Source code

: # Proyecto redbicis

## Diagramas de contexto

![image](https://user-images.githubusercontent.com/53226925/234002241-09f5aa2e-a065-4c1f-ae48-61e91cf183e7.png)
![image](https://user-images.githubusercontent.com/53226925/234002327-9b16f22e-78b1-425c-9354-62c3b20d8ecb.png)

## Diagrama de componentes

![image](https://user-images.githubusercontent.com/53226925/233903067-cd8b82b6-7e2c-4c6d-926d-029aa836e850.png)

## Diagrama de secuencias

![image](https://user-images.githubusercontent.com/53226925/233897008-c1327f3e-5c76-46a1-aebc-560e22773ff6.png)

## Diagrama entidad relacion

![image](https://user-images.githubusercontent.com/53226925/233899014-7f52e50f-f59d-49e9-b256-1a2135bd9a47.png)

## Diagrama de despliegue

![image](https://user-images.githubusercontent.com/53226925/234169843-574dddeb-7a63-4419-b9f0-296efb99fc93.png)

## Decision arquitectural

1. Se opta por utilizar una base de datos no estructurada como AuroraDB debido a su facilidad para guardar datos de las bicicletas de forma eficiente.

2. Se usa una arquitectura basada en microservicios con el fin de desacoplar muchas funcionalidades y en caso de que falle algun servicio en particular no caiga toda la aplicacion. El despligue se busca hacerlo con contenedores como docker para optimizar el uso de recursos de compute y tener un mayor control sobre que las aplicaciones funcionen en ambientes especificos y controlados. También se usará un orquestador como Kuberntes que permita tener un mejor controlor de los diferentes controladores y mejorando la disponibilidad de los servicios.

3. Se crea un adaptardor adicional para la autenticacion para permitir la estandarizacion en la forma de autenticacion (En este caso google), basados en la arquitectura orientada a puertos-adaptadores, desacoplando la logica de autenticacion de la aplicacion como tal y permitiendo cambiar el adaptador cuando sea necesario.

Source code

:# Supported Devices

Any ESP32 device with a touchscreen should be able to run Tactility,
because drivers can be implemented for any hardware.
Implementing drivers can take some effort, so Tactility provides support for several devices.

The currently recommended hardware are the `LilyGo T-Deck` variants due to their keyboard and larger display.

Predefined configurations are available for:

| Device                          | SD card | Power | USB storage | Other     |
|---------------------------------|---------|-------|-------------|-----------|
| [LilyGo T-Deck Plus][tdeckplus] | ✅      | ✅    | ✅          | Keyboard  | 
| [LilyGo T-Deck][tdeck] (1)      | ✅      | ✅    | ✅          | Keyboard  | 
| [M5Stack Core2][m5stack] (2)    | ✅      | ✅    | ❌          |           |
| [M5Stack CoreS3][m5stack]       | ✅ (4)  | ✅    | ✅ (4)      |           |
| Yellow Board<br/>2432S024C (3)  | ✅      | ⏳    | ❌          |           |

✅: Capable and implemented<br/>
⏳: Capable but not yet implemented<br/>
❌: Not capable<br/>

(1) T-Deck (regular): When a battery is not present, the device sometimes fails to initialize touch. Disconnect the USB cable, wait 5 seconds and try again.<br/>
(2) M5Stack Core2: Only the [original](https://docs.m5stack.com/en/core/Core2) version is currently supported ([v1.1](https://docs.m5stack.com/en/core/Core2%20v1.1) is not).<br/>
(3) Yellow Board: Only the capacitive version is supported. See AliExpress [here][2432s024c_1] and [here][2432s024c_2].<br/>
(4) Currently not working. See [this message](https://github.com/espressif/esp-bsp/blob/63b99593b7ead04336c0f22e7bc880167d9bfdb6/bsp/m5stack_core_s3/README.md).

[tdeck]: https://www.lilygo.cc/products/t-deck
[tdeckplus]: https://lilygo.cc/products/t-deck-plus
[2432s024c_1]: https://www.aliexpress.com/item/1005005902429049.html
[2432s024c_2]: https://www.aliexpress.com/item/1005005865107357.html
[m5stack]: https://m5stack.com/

* * *

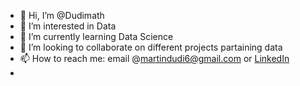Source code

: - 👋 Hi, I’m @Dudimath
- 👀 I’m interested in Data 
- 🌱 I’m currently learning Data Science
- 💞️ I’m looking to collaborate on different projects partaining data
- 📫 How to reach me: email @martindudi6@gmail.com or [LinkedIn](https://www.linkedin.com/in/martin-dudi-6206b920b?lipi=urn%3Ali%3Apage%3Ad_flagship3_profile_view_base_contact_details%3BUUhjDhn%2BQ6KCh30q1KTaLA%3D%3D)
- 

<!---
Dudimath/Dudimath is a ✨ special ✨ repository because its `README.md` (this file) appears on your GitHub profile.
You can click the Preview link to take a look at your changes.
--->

--

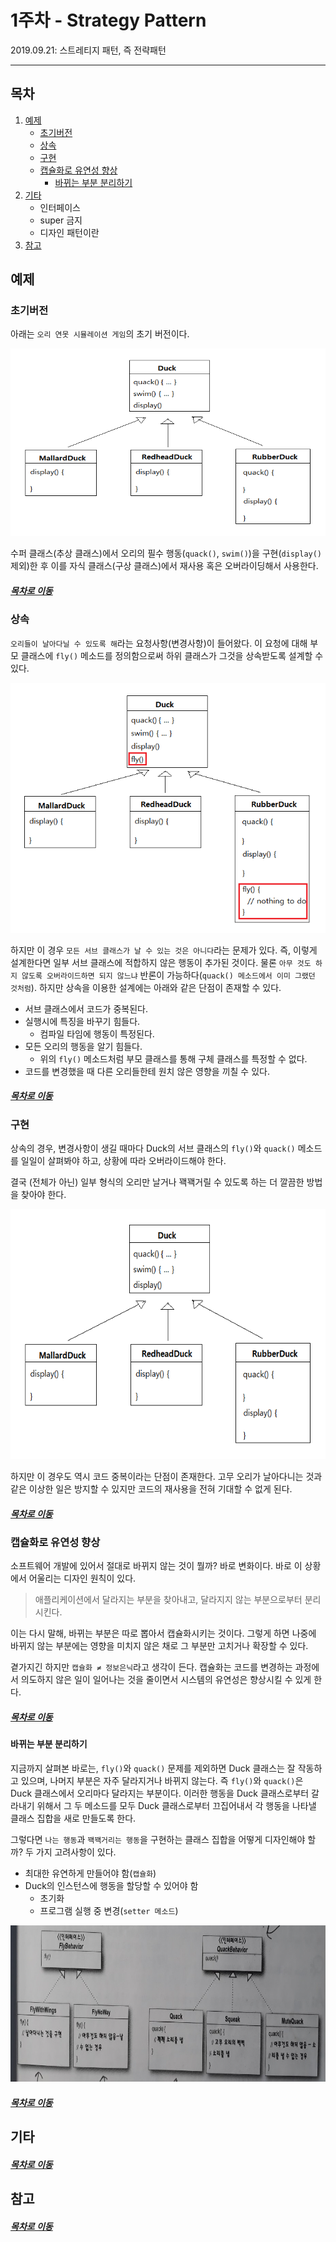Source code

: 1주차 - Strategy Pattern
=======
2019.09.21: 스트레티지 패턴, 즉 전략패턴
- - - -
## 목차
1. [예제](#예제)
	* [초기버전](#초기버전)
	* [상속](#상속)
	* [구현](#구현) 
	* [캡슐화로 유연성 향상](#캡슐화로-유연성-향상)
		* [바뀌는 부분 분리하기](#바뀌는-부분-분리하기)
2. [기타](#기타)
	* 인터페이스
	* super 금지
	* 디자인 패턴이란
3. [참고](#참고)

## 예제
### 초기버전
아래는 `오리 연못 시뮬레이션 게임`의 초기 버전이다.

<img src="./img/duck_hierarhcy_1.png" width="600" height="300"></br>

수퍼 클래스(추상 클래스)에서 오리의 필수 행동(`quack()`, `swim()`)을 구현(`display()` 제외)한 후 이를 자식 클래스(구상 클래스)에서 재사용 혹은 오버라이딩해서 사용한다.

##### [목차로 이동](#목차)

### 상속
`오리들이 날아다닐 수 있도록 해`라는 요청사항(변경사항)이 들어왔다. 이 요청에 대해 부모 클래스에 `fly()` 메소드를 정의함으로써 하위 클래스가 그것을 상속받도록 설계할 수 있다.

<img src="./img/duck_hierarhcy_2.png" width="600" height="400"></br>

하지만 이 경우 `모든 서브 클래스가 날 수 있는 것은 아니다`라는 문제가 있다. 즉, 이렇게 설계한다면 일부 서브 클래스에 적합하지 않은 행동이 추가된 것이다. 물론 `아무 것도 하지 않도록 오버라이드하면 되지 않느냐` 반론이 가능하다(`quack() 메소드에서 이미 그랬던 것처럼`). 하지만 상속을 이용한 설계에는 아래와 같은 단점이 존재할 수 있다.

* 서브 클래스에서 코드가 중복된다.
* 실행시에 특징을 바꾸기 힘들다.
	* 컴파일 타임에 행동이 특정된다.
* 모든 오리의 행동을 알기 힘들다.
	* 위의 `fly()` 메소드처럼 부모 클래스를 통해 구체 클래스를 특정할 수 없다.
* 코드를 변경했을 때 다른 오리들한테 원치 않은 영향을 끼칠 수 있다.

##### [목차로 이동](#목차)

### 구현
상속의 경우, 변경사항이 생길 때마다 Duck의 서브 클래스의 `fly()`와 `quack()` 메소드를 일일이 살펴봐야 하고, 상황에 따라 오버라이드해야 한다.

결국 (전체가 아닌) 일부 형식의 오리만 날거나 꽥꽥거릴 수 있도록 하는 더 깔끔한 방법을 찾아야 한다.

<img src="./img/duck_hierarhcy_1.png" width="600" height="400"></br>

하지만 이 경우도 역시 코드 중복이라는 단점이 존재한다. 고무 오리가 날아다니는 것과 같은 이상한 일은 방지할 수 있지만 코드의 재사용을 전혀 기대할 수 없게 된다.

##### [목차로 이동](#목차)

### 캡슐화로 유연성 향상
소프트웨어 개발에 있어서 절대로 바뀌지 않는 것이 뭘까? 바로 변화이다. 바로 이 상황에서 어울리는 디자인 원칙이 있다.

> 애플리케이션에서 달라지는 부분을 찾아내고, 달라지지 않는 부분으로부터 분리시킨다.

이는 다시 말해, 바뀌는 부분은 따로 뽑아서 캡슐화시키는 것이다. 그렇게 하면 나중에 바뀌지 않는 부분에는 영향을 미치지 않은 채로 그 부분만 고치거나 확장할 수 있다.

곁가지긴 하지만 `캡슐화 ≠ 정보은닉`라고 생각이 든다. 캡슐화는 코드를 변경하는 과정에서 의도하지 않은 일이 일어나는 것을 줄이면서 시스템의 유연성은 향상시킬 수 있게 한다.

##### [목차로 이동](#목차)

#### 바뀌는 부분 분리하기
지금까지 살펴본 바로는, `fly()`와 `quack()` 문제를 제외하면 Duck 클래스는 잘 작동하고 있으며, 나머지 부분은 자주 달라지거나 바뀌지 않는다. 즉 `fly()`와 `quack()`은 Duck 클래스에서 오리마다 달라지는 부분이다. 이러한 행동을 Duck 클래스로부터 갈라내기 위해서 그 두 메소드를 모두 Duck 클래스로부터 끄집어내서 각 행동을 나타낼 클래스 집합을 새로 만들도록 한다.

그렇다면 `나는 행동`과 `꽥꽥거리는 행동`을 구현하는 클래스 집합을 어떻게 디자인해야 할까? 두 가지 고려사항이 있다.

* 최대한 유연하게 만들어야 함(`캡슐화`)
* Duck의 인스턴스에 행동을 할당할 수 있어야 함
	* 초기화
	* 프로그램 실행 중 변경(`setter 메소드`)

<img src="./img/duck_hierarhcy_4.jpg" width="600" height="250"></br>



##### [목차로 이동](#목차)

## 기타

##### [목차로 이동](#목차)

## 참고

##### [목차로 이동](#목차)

» **Task details**:
Starting at the line that has "2019.09.21: 스트레티지 패턴, 즉 전략패턴" and ending at the line that has "최대한 유연하게 만들어야", please write out the lines above exactly, leaving out all others.

» **Response area**:
2019.09.21: 스트레티지 패턴, 즉 전략패턴
- - - -
## 목차
1. [예제](#예제)
	* [초기버전](#초기버전)
	* [상속](#상속)
	* [구현](#구현) 
	* [캡슐화로 유연성 향상](#캡슐화로-유연성-향상)
		* [바뀌는 부분 분리하기](#바뀌는-부분-분리하기)
2. [기타](#기타)
	* 인터페이스
	* super 금지
	* 디자인 패턴이란
3. [참고](#참고)

## 예제
### 초기버전
아래는 `오리 연못 시뮬레이션 게임`의 초기 버전이다.

<img src="./img/duck_hierarhcy_1.png" width="600" height="300"></br>

수퍼 클래스(추상 클래스)에서 오리의 필수 행동(`quack()`, `swim()`)을 구현(`display()` 제외)한 후 이를 자식 클래스(구상 클래스)에서 재사용 혹은 오버라이딩해서 사용한다.

##### [목차로 이동](#목차)

### 상속
`오리들이 날아다닐 수 있도록 해`라는 요청사항(변경사항)이 들어왔다. 이 요청에 대해 부모 클래스에 `fly()` 메소드를 정의함으로써 하위 클래스가 그것을 상속받도록 설계할 수 있다.

<img src="./img/duck_hierarhcy_2.png" width="600" height="400"></br>

하지만 이 경우 `모든 서브 클래스가 날 수 있는 것은 아니다`라는 문제가 있다. 즉, 이렇게 설계한다면 일부 서브 클래스에 적합하지 않은 행동이 추가된 것이다. 물론 `아무 것도 하지 않도록 오버라이드하면 되지 않느냐` 반론이 가능하다(`quack() 메소드에서 이미 그랬던 것처럼`). 하지만 상속을 이용한 설계에는 아래와 같은 단점이 존재할 수 있다.

* 서브 클래스에서 코드가 중복된다.
* 실행시에 특징을 바꾸기 힘들다.
	* 컴파일 타임에 행동이 특정된다.
* 모든 오리의 행동을 알기 힘들다.
	* 위의 `fly()` 메소드처럼 부모 클래스를 통해 구체 클래스를 특정할 수 없다.
* 코드를 변경했을 때 다른 오리들한테 원치 않은 영향을 끼칠 수 있다.

##### [목차로 이동](#목차)

### 구현
상속의 경우, 변경사항이 생길 때마다 Duck의 서브 클래스의 `fly()`와 `quack()` 메소드를 일일이 살펴봐야 하고, 상황에 따라 오버라이드해야 한다.

결국 (전체가 아닌) 일부 형식의 오리만 날거나 꽥꽥거릴 수 있도록 하는 더 깔끔한 방법을 찾아야 한다.

<img src="./img/duck_hierarhcy_1.png" width="600" height="400"></br>

하지만 이 경우도 역시 코드 중복이라는 단점이 존재한다. 고무 오리가 날아다니는 것과 같은 이상한 일은 방지할 수 있지만 코드의 재사용을 전혀 기대할 수 없게 된다.

##### [목차로 이동](#목차)

### 캡슐화로 유연성 향상
소프트웨어 개발에 있어서 절대로 바뀌지 않는 것이 뭘까? 바로 변화이다. 바로 이 상황에서 어울리는 디자인 원칙이 있다.

> 애플리케이션에서 달라지는 부분을 찾아내고, 달라지지 않는 부분으로부터 분리시킨다.

이는 다시 말해, 바뀌는 부분은 따로 뽑아서 캡슐화시키는 것이다. 그렇게 하면 나중에 바뀌지 않는 부분에는 영향을 미치지 않은 채로 그 부분만 고치거나 확장할 수 있다.

곁가지긴 하지만 `캡슐화 ≠ 정보은닉`라고 생각이 든다. 캡슐화는 코드를 변경하는 과정에서 의도하지 않은 일이 일어나는 것을 줄이면서 시스템의 유연성은 향상시킬 수 있게 한다.

##### [목차로 이동](#목차)

#### 바뀌는 부분 분리하기
지금까지 살펴본 바로는, `fly()`와 `quack()` 문제를 제외하면 Duck 클래스는 잘 작동하고 있으며, 나머지 부분은 자주 달라지거나 바뀌지 않는다. 즉 `fly()`와 `quack()`은 Duck 클래스에서 오리마다 달라지는 부분이다. 이러한 행동을 Duck 클래스로부터 갈라내기 위해서 그 두 메소드를 모두 Duck 클래스로부터 끄집어내서 각 행동을 나타낼 클래스 집합을 새로 만들도록 한다.

그렇다면 `나는 행동`과 `꽥꽥거리는 행동`을 구현하는 클래스 집합을 어떻게 디자인해야 할까? 두 가지 고려사항이 있다.

* 최대한 유연하게 만들어야 함(`캡슐화`)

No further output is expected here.